I'm trying to use the minimize function to optimize two parameters for a power law fit. I am getting these errors so far. I already obtained variables that I wanted using curve fit, but I specifically wanted to use the minimize function on a chi_square function.
Here is the code:
import matplotlib.pyplot as plt
import math
import scipy.optimize as scp
from scipy.optimize import curve_fit
import numpy as np
x = []
y1 = []
y2 = []
y3 = []
y4 = []
y5 = []
y6 = []
y7 = []
y8 = []
y9 = []
y10 = []
y_av = []
unc = []
logx = []
logy = []
with open('data1.txt', 'r') as data_file:
for line in data_file:
lines = [i for i in line.split()]
x.append(float(lines[0]))
y1.append(float(lines[1]))
y2.append(float(lines[2]))
y3.append(float(lines[3]))
y4.append(float(lines[4]))
y5.append(float(lines[5]))
y6.append(float(lines[6]))
y7.append(float(lines[7]))
y8.append(float(lines[8]))
y9.append(float(lines[9]))
y10.append(float(lines[10]))
#print(x)
#print(x)
#print(y1)
#print(y2)
#print(y3)
#print(y4)
#print(y5)
#print(y6)
#print(y7)
#print(y8)
#print(y9)
#print(y10)
length = len(x)
dof = length-2
for i in range(0, length,1):
y_av.append(float((y1[i]+y2[i]+y3[i]+y4[i]+y5[i]+y6[i]+y7[i]+y8[i]+y9[i]+y10[i])/10)) #Need to find way to generalize # of y data sets
#print(length)
#print(y_av)
plt.title("Test")
plt.xlabel('xdata')
plt.ylabel('ydata')
plt.yticks(y_av)
plt.plot(x, y_av, marker = 'o', c = 'g')
plt.show
for i in range(0, length,1):
unc.append(math.sqrt(((y1[i]-y_av[i])**2 + (y2[i]-y_av[i])**2 + (y3[i]-y_av[i])**2 + (y4[i]-y_av[i])**2 + (y5[i]-y_av[i])**2 + (y6[i]-y_av[i])**2 + (y7[i]-y_av[i])**2 + (y8[i]-y_av[i])**2 + (y9[i]-y_av[i])**2 + (y10[i]-y_av[i])**2)/10))
#print(unc)
def power_fit(x,A,p):
return A*x**p
plt.errorbar(x, y_av, yerr = unc, fmt = 'ko', label = 'data')
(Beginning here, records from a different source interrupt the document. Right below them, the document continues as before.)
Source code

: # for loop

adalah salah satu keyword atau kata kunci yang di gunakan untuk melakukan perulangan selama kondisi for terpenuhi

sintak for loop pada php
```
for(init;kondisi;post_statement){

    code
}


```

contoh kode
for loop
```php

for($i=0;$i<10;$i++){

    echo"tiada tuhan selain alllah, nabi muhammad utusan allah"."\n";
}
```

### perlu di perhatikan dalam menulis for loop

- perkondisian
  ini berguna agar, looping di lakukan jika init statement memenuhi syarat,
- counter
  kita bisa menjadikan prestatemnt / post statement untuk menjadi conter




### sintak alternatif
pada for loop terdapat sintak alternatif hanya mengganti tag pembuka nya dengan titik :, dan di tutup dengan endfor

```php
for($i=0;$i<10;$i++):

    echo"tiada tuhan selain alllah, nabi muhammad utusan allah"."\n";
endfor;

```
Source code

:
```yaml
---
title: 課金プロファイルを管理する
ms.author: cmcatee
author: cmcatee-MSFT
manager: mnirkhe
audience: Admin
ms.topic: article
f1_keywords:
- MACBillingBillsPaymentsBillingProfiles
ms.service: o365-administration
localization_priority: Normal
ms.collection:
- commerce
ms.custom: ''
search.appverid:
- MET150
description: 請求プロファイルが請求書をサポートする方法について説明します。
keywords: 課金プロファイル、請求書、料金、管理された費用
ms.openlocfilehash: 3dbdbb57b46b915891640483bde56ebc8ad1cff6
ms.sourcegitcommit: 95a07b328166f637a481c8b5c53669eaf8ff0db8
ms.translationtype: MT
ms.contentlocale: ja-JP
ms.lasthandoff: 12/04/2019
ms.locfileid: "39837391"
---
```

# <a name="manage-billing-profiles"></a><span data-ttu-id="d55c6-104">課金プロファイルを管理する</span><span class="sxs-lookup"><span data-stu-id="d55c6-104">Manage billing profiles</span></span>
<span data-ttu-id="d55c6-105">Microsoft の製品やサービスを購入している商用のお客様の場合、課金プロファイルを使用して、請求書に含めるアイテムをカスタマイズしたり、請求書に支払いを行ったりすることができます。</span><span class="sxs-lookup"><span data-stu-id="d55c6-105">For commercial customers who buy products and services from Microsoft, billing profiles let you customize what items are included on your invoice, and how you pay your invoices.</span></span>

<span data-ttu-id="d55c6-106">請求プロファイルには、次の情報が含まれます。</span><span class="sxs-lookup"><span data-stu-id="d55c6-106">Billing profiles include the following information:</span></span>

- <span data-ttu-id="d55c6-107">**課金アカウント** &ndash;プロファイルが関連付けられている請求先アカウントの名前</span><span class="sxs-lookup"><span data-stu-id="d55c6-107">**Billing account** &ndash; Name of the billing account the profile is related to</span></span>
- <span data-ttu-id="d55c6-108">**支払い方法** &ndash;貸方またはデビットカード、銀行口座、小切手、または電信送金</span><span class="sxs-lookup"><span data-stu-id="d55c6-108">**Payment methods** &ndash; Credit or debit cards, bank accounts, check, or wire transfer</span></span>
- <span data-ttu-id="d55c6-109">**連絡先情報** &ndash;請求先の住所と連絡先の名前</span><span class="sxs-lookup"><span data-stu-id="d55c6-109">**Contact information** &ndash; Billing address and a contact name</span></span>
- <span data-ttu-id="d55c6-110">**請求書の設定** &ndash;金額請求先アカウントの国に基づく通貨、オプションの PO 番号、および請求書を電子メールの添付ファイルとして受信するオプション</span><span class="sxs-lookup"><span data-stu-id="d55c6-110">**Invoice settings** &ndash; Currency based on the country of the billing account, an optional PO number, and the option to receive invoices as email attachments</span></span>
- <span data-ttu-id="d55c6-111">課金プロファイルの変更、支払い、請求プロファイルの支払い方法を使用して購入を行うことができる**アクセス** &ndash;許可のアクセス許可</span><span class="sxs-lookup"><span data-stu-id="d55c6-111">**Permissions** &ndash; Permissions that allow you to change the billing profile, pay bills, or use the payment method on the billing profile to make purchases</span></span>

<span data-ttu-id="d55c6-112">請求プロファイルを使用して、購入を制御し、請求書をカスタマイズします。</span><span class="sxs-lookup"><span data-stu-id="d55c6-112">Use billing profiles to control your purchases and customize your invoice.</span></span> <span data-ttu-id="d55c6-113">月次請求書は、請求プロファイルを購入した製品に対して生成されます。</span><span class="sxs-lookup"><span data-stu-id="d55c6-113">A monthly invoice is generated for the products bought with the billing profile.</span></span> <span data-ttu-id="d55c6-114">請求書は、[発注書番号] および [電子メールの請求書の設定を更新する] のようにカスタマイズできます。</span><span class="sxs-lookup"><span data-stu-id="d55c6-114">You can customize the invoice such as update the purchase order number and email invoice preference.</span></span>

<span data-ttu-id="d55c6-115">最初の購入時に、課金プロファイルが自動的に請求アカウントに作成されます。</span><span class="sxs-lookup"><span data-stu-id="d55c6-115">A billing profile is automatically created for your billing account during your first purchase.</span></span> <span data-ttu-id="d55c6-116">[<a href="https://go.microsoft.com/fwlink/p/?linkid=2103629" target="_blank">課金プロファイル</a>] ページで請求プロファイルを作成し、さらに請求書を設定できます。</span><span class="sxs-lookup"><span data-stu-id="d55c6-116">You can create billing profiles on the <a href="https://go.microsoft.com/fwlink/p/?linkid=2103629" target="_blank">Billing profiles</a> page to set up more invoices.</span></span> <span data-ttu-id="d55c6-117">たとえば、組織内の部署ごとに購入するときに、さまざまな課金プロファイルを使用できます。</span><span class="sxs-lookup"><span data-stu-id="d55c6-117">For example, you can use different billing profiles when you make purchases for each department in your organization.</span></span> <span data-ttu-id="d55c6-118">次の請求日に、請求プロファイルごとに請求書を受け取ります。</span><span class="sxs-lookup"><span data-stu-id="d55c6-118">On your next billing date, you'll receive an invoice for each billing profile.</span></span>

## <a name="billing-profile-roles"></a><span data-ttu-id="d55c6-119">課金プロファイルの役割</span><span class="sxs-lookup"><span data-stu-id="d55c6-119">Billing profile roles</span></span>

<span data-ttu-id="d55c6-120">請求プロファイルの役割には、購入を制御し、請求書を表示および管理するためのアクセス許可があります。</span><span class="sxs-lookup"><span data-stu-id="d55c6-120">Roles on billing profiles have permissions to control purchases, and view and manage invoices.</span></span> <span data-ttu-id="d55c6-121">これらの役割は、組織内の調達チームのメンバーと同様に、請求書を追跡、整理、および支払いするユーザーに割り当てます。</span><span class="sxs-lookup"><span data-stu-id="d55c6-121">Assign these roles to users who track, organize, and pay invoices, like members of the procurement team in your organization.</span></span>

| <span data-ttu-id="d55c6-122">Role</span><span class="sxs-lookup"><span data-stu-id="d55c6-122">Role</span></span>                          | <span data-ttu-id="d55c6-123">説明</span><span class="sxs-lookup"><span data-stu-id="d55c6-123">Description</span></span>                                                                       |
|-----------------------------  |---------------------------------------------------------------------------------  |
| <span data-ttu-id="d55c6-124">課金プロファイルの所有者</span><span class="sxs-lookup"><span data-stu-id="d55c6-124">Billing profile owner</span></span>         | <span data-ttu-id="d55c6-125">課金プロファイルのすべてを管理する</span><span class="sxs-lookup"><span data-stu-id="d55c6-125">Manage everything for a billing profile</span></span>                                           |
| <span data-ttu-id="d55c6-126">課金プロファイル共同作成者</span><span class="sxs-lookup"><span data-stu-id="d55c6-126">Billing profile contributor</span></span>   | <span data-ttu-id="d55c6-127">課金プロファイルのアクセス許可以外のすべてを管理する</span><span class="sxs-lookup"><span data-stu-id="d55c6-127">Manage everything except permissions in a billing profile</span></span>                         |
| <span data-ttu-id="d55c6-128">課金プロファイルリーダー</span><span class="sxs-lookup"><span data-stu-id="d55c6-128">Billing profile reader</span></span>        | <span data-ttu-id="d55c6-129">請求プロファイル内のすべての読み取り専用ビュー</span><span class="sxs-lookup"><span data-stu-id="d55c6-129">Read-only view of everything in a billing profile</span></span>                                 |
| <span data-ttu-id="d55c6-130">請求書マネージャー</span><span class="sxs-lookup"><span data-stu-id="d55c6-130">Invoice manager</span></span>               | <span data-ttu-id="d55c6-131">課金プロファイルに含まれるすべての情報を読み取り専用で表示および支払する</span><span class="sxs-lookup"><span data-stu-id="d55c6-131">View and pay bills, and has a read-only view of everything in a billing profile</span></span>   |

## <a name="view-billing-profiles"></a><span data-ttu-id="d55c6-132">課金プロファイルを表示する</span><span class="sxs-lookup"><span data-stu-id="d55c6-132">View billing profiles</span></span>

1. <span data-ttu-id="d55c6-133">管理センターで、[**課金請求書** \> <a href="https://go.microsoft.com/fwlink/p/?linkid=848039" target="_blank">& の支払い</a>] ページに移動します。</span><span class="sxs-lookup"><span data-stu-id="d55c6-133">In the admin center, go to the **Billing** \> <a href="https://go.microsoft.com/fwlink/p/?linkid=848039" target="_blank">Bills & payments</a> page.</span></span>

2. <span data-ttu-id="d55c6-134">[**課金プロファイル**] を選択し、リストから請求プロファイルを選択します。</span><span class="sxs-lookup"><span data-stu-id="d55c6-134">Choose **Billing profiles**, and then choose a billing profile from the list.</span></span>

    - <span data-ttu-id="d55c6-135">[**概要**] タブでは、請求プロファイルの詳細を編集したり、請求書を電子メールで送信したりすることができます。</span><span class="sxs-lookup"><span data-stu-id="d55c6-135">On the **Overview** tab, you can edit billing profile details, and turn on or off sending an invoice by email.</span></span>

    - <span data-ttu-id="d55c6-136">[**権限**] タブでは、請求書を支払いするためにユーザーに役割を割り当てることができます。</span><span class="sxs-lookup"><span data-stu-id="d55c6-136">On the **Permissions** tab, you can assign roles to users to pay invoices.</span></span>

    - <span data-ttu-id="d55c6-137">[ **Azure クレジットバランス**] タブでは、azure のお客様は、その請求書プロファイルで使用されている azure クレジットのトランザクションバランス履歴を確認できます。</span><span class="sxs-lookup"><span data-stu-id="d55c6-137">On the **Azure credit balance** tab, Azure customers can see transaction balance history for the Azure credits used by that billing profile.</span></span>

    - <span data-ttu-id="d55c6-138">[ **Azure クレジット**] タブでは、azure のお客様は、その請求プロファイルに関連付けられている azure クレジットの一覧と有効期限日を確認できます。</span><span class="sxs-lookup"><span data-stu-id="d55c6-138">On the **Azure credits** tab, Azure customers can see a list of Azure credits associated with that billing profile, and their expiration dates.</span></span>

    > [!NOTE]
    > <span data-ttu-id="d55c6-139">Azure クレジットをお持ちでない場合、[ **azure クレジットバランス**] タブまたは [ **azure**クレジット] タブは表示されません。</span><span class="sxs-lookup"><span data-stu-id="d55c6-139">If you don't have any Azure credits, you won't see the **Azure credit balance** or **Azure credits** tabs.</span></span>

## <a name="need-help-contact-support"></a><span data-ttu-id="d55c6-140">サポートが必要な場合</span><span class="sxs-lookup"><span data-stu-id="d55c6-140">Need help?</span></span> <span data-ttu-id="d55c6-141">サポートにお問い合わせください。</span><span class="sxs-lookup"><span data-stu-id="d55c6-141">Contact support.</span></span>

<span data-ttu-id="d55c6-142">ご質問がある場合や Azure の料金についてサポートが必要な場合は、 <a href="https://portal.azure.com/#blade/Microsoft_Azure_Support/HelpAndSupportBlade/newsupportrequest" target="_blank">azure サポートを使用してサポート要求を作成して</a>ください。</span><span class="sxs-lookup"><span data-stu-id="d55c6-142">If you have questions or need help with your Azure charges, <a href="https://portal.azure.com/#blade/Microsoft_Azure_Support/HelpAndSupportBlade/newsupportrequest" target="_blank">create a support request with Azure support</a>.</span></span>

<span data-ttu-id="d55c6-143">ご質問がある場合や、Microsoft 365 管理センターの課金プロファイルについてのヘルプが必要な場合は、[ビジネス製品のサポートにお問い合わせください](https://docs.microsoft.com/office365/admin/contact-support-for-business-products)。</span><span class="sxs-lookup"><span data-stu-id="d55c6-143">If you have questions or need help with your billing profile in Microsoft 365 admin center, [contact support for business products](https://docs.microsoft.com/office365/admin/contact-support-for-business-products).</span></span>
(params,cov)=scp.curve_fit(power_fit,x,y_av,sigma = unc)
#print(params)
#print(cov)
param_err = np.sqrt(np.diagonal(cov))
#print(param_err)
A1 = params[0]
a1_err = param_err[0]
p1 = params[1]
p1_err = param_err[1]
#print(A1)
#print(A1_err)
#print(p1)
#print(p1_err)
plt.plot(x, power_fit(x,*params), 'r--')
chi_sq = np.sum(((y_av-A1*x**p1)/unc)**2)
#print(chi_sq)
chi_sq_red = chi_sq/dof
#print(chi_sq_red)
def chi_square_ols(A, p):
model = A*np.power(x,p)
return np.sum((np.power(y_av-model,2)))
x0 = [1.00,1.00]`your text`
args = [x,y_av]
min_chi = scp.minimize(chi_square_ols(), x0=x0, args = args)
print(min_chi)
Running that, I get an error: TypeError: chi_square_ols() missing 2 required positional arguments: 'A' and 'p'
So I switch the minimize function to : min_chi = scp.minimize(chi_square_ols(A,p), x0=x0, args = args)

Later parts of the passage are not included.